[Source records]
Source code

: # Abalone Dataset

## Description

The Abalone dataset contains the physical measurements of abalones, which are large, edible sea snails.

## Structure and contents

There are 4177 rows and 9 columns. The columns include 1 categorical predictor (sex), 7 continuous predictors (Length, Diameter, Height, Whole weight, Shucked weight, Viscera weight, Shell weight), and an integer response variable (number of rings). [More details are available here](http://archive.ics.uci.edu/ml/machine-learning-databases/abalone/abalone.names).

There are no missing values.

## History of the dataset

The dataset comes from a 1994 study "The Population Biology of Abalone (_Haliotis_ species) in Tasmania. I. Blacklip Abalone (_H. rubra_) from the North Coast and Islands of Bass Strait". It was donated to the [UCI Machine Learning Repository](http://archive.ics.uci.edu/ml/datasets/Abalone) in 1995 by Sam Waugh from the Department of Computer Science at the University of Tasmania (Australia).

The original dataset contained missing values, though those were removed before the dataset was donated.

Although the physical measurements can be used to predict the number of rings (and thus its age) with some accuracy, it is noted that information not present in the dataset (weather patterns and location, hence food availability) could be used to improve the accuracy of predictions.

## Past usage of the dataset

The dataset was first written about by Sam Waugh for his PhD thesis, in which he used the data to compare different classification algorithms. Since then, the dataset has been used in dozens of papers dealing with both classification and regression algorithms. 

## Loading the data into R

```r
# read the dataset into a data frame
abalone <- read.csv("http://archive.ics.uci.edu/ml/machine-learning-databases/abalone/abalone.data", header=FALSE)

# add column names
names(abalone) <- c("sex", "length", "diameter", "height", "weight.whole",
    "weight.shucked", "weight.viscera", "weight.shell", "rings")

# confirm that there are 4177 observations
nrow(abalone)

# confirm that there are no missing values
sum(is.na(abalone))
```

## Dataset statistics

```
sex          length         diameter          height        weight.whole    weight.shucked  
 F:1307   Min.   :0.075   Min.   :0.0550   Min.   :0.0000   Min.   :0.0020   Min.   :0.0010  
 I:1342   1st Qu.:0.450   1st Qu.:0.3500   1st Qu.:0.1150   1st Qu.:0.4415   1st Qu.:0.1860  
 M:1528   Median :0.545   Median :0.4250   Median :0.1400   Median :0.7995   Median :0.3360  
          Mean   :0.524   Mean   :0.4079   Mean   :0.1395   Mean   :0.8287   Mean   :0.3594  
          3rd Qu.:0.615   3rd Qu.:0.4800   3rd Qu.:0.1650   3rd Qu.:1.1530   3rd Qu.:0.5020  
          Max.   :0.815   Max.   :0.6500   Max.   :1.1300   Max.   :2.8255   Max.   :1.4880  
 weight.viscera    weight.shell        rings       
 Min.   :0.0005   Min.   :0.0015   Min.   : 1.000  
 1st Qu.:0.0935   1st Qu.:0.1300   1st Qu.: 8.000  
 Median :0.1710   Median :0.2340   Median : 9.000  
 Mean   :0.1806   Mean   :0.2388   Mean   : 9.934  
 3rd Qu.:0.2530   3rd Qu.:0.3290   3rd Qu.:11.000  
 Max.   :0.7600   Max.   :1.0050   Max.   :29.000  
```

> _Action item_:
Search the entries above for lines containing the word "rings", and copy each one.

> _Task solution_:
There are 4177 rows and 9 columns. The columns include 1 categorical predictor (sex), 7 continuous predictors (Length, Diameter, Height, Whole weight, Shucked weight, Viscera weight, Shell weight), and an integer response variable (number of rings). [More details are available here](http://archive.ics.uci.edu/ml/machine-learning-databases/abalone/abalone.names).
Although the physical measurements can be used to predict the number of rings (and thus its age) with some accuracy, it is noted that information not present in the dataset (weather patterns and location, hence food availability) could be used to improve the accuracy of predictions.
    "weight.shucked", "weight.viscera", "weight.shell", "rings")
 weight.viscera    weight.shell        rings       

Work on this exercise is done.